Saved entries
◇ ◇ ◇ ◇ ◇
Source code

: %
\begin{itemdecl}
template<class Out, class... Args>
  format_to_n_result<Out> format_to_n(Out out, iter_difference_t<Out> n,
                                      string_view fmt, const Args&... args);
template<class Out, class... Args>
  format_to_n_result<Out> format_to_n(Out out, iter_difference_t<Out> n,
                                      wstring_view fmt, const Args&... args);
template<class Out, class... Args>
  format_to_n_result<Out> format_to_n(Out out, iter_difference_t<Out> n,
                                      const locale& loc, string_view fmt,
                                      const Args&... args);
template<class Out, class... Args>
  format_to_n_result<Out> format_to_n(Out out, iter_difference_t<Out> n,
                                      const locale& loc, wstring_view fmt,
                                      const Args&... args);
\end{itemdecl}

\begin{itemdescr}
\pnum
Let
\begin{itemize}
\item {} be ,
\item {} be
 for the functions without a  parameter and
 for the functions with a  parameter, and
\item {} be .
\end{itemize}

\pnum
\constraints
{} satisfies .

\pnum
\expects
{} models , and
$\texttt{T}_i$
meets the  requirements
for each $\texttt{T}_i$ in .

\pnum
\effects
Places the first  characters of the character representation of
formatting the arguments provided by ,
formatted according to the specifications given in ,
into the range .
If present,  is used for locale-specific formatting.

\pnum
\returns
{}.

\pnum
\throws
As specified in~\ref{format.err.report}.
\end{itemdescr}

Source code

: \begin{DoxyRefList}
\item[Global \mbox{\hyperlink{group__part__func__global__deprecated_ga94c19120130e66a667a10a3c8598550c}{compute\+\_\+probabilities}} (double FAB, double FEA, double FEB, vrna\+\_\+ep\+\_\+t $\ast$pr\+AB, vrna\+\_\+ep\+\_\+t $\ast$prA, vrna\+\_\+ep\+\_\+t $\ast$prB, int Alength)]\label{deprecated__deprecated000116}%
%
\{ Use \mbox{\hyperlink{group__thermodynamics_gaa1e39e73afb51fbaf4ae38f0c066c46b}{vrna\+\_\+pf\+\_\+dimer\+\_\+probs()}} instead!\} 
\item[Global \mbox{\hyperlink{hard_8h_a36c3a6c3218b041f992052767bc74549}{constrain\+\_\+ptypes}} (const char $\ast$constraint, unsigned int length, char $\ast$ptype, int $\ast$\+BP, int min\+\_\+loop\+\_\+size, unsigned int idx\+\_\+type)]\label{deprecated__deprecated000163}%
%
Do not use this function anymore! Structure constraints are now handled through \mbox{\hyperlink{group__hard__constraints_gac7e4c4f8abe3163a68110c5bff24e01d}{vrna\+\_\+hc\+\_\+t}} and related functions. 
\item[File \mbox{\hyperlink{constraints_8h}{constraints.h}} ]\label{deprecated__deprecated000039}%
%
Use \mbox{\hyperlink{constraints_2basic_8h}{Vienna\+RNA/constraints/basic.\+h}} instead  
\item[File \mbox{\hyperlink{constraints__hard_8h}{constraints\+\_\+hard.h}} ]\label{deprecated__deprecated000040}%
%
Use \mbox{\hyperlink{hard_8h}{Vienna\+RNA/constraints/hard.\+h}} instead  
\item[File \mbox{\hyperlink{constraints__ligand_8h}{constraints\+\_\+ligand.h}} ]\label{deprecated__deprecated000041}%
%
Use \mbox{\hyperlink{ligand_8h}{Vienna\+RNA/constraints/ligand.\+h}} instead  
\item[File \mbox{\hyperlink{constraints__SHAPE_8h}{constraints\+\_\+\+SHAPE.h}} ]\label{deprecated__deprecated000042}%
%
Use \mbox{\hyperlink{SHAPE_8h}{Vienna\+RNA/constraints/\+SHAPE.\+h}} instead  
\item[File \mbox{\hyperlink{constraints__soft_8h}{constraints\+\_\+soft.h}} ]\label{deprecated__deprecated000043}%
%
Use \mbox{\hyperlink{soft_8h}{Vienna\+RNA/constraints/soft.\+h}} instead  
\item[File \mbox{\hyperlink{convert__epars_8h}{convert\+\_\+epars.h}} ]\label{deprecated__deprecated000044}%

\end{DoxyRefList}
◇ ◇ ◇ ◇ ◇
Exercise description: A word-for-word copy of all the entries is required.

Solution:
Source code

: %
\begin{itemdecl}
template<class Out, class... Args>
  format_to_n_result<Out> format_to_n(Out out, iter_difference_t<Out> n,
                                      string_view fmt, const Args&... args);
template<class Out, class... Args>
  format_to_n_result<Out> format_to_n(Out out, iter_difference_t<Out> n,
                                      wstring_view fmt, const Args&... args);
template<class Out, class... Args>
  format_to_n_result<Out> format_to_n(Out out, iter_difference_t<Out> n,
                                      const locale& loc, string_view fmt,
                                      const Args&... args);
template<class Out, class... Args>
  format_to_n_result<Out> format_to_n(Out out, iter_difference_t<Out> n,
                                      const locale& loc, wstring_view fmt,
                                      const Args&... args);
\end{itemdecl}

\begin{itemdescr}
\pnum
Let
\begin{itemize}
\item {} be ,
\item {} be
 for the functions without a  parameter and
 for the functions with a  parameter, and
\item {} be .
\end{itemize}

\pnum
\constraints
{} satisfies .

\pnum
\expects
{} models , and
$\texttt{T}_i$
meets the  requirements
for each $\texttt{T}_i$ in .

\pnum
\effects
Places the first  characters of the character representation of
formatting the arguments provided by ,
formatted according to the specifications given in ,
into the range .
If present,  is used for locale-specific formatting.

\pnum
\returns
{}.

\pnum
\throws
As specified in~\ref{format.err.report}.
\end{itemdescr}

Source code

: \begin{DoxyRefList}
\item[Global \mbox{\hyperlink{group__part__func__global__deprecated_ga94c19120130e66a667a10a3c8598550c}{compute\+\_\+probabilities}} (double FAB, double FEA, double FEB, vrna\+\_\+ep\+\_\+t $\ast$pr\+AB, vrna\+\_\+ep\+\_\+t $\ast$prA, vrna\+\_\+ep\+\_\+t $\ast$prB, int Alength)]\label{deprecated__deprecated000116}%
%
\{ Use \mbox{\hyperlink{group__thermodynamics_gaa1e39e73afb51fbaf4ae38f0c066c46b}{vrna\+\_\+pf\+\_\+dimer\+\_\+probs()}} instead!\} 
\item[Global \mbox{\hyperlink{hard_8h_a36c3a6c3218b041f992052767bc74549}{constrain\+\_\+ptypes}} (const char $\ast$constraint, unsigned int length, char $\ast$ptype, int $\ast$\+BP, int min\+\_\+loop\+\_\+size, unsigned int idx\+\_\+type)]\label{deprecated__deprecated000163}%
%
Do not use this function anymore! Structure constraints are now handled through \mbox{\hyperlink{group__hard__constraints_gac7e4c4f8abe3163a68110c5bff24e01d}{vrna\+\_\+hc\+\_\+t}} and related functions. 
\item[File \mbox{\hyperlink{constraints_8h}{constraints.h}} ]\label{deprecated__deprecated000039}%
%
Use \mbox{\hyperlink{constraints_2basic_8h}{Vienna\+RNA/constraints/basic.\+h}} instead  
\item[File \mbox{\hyperlink{constraints__hard_8h}{constraints\+\_\+hard.h}} ]\label{deprecated__deprecated000040}%
%
Use \mbox{\hyperlink{hard_8h}{Vienna\+RNA/constraints/hard.\+h}} instead  
\item[File \mbox{\hyperlink{constraints__ligand_8h}{constraints\+\_\+ligand.h}} ]\label{deprecated__deprecated000041}%
%
Use \mbox{\hyperlink{ligand_8h}{Vienna\+RNA/constraints/ligand.\+h}} instead  
\item[File \mbox{\hyperlink{constraints__SHAPE_8h}{constraints\+\_\+\+SHAPE.h}} ]\label{deprecated__deprecated000042}%
%
Use \mbox{\hyperlink{SHAPE_8h}{Vienna\+RNA/constraints/\+SHAPE.\+h}} instead  
\item[File \mbox{\hyperlink{constraints__soft_8h}{constraints\+\_\+soft.h}} ]\label{deprecated__deprecated000043}%
%
Use \mbox{\hyperlink{soft_8h}{Vienna\+RNA/constraints/soft.\+h}} instead  
\item[File \mbox{\hyperlink{convert__epars_8h}{convert\+\_\+epars.h}} ]\label{deprecated__deprecated000044}%

\end{DoxyRefList}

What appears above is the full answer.